In setting forth the effect of confirmation, Article VIII further provides for the vesting of assets in New EWRD V entities:
[s]ubject to Article VIII.D of the Plan, on the Effective Date, pursuant to sections 1141(b) and (c) of the Bankruptcy Code, the New EWRD V Assets shall be released from the custody and jurisdiction of the Bankruptcy Court, and the New EWRD V Assets shall vest in the New EWRD V Entities free and clear of all Claims, Liens, encumbrances, charges, and other interests, except for Statutory Property Rights or as provided in the Plan.
The 2004 Objectors argue that the effect of these provisions was to transfer the assets of Iron Horse, including any interest in the ACE Litigation, to New EWRD V (Crew Tahoe) on the effective date of the Plan, and therefore the proceeds of the settlement belong to New EWRD V.
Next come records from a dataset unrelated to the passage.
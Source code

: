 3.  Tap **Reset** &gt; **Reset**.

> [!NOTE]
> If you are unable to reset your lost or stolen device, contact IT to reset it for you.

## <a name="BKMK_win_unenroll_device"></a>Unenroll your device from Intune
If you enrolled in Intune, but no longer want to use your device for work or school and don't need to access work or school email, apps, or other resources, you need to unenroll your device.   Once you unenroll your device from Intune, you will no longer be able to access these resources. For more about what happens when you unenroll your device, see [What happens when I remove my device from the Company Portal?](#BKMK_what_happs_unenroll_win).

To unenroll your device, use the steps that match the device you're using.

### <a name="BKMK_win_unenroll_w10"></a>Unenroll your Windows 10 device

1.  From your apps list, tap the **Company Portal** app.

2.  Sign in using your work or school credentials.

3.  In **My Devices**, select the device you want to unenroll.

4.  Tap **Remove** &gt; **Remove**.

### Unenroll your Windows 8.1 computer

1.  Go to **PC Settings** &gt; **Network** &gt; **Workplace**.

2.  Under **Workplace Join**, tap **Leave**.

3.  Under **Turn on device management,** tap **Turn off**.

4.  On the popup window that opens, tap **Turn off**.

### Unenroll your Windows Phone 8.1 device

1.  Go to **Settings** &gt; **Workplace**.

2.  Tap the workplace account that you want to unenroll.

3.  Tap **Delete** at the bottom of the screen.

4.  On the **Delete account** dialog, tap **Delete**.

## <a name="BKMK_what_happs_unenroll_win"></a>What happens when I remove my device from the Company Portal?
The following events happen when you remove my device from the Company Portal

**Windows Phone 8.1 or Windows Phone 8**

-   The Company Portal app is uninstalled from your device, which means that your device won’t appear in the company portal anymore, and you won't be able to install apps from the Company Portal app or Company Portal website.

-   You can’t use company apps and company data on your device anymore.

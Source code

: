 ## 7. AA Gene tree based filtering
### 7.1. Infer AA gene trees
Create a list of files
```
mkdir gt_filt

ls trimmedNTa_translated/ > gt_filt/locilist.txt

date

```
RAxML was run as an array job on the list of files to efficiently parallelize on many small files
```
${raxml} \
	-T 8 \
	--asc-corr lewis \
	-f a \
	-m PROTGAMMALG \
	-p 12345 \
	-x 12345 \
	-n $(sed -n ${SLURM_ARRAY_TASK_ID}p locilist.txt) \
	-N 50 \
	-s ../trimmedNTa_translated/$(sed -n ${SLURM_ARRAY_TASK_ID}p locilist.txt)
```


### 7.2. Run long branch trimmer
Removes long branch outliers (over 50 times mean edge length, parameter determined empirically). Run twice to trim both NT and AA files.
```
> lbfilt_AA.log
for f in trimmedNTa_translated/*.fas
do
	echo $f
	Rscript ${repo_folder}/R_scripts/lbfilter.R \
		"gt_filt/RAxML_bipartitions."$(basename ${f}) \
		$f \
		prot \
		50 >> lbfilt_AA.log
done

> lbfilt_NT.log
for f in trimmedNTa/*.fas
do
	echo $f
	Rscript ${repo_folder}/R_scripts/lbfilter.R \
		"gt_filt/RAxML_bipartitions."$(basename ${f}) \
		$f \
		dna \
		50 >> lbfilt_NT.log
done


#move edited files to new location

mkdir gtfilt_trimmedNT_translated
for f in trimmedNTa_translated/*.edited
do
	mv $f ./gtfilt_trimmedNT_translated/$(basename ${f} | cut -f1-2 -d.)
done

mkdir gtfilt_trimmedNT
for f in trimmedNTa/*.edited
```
IHCA responds that the assets were only transferred to New EWRD V to be managed on behalf of, or for the benefit of, Iron Horse's creditors. Since the dissolving subsidiaries such as Iron Horse were to be fully dissolved on the effective date, to the extent that distribution occurred after the effective date, there needed to be an entity managing the assets. Therefore, Iron Horse's interest in the ACE Litigation, finally liquidated through the ACE Settlement, is still subject to the allowed claims of Iron Horse's creditors under the Plan. In support of its position, IHCA highlights the difference between Article IV.D, regarding the transfer of the assets of dissolving subsidiaries, and Article IV.I.5, regarding the transfer of the assets of reorganized subsidiaries. Whereas under Article IV.D, the dissolving subsidiaries' assets were to be "managed by New EWRD V and . . . held in the name of New EWRD V" subject to "the rights to Distribution afforded to Holders of Claims under the Plan," under Article IV.I.5, "New EWRD V shall own all of the assets of the Reorganized Subsidiaries free and clear of all liens, claims, encumbrances, or other interests, other than the Statutory Property Rights, to the extent applicable." Because Article IV.D refers to "managing" assets and specifically states that the assets are still subject to distribution rights of claimholders, while Article IV.I.5 states that New EWRD V shall "own" the assets of the reorganized subsidiaries and does not state that the assets are still subject to the distribution rights of claimholders, IHCA argues that any transfer of the ACE Claims to Iron Horse is still subject to IHCA's claims under the Plan.

The Court finds that further recovery by Iron Horse's creditors under the Plan is not possible, and therefore the 2004 examinations would be futile. Iron Horse's assets were transferred to New EWRD V subject to the rights of Iron Horse's claimholders, Crew Tahoe (as the New EWRD V) has satisfied its responsibility to Iron Horse's creditors.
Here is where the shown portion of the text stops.